GIVEN DATA: Begin

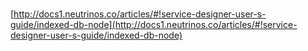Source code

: \
[http://docs1.neutrinos.co/articles/#!service-designer-user-s-guide/indexed-db-node](http://docs1.neutrinos.co/articles/#!service-designer-user-s-guide/indexed-db-node)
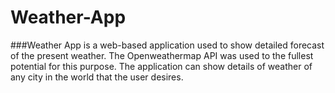 # Weather-App

###Weather App is a web-based application used to show detailed forecast of the 
present weather. The Openweathermap API was used to the fullest potential for this 
purpose. The application can show details of weather of any city in the world that 
the user desires.
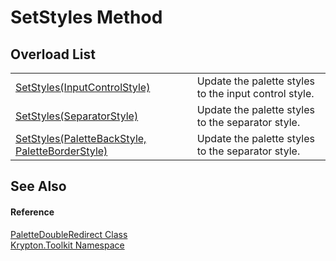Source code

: # SetStyles Method


## Overload List
<table>
<tr>
<td><a href="e73a78ab-b8a2-9e45-c75a-a838d4374bc1.md">SetStyles(InputControlStyle)</a></td>
<td>Update the palette styles to the input control style.</td></tr>
<tr>
<td><a href="95cc5ce9-97c5-4f76-1d18-88eafe81839d.md">SetStyles(SeparatorStyle)</a></td>
<td>Update the palette styles to the separator style.</td></tr>
<tr>
<td><a href="4d230a91-f6c5-d1ca-a702-a9d42fa7b12f.md">SetStyles(PaletteBackStyle, PaletteBorderStyle)</a></td>
<td>Update the palette styles to the separator style.</td></tr>
</table>

## See Also


#### Reference
<a href="3c99950a-cc84-287b-0860-b897032948db.md">PaletteDoubleRedirect Class</a>  
<a href="79d2eac2-21f4-54ff-7552-b20c33c30600.md">Krypton.Toolkit Namespace</a>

GIVEN DATA: End

_WHAT YOU WILL DO_:
Repeat the data word for word. Skip the pictures.

_TASK RESPONSE_:
Source code

: \
[http://docs1.neutrinos.co/articles/#!service-designer-user-s-guide/indexed-db-node](http://docs1.neutrinos.co/articles/#!service-designer-user-s-guide/indexed-db-node)
 # Weather-App

###Weather App is a web-based application used to show detailed forecast of the 
present weather. The Openweathermap API was used to the fullest potential for this 
purpose. The application can show details of weather of any city in the world that 
the user desires.
Source code

: # SetStyles Method


## Overload List
<table>
<tr>
<td><a href="e73a78ab-b8a2-9e45-c75a-a838d4374bc1.md">SetStyles(InputControlStyle)</a></td>
<td>Update the palette styles to the input control style.</td></tr>
<tr>
<td><a href="95cc5ce9-97c5-4f76-1d18-88eafe81839d.md">SetStyles(SeparatorStyle)</a></td>
<td>Update the palette styles to the separator style.</td></tr>
<tr>
<td><a href="4d230a91-f6c5-d1ca-a702-a9d42fa7b12f.md">SetStyles(PaletteBackStyle, PaletteBorderStyle)</a></td>
<td>Update the palette styles to the separator style.</td></tr>
</table>

## See Also


#### Reference
<a href="3c99950a-cc84-287b-0860-b897032948db.md">PaletteDoubleRedirect Class</a>  
<a href="79d2eac2-21f4-54ff-7552-b20c33c30600.md">Krypton.Toolkit Namespace</a>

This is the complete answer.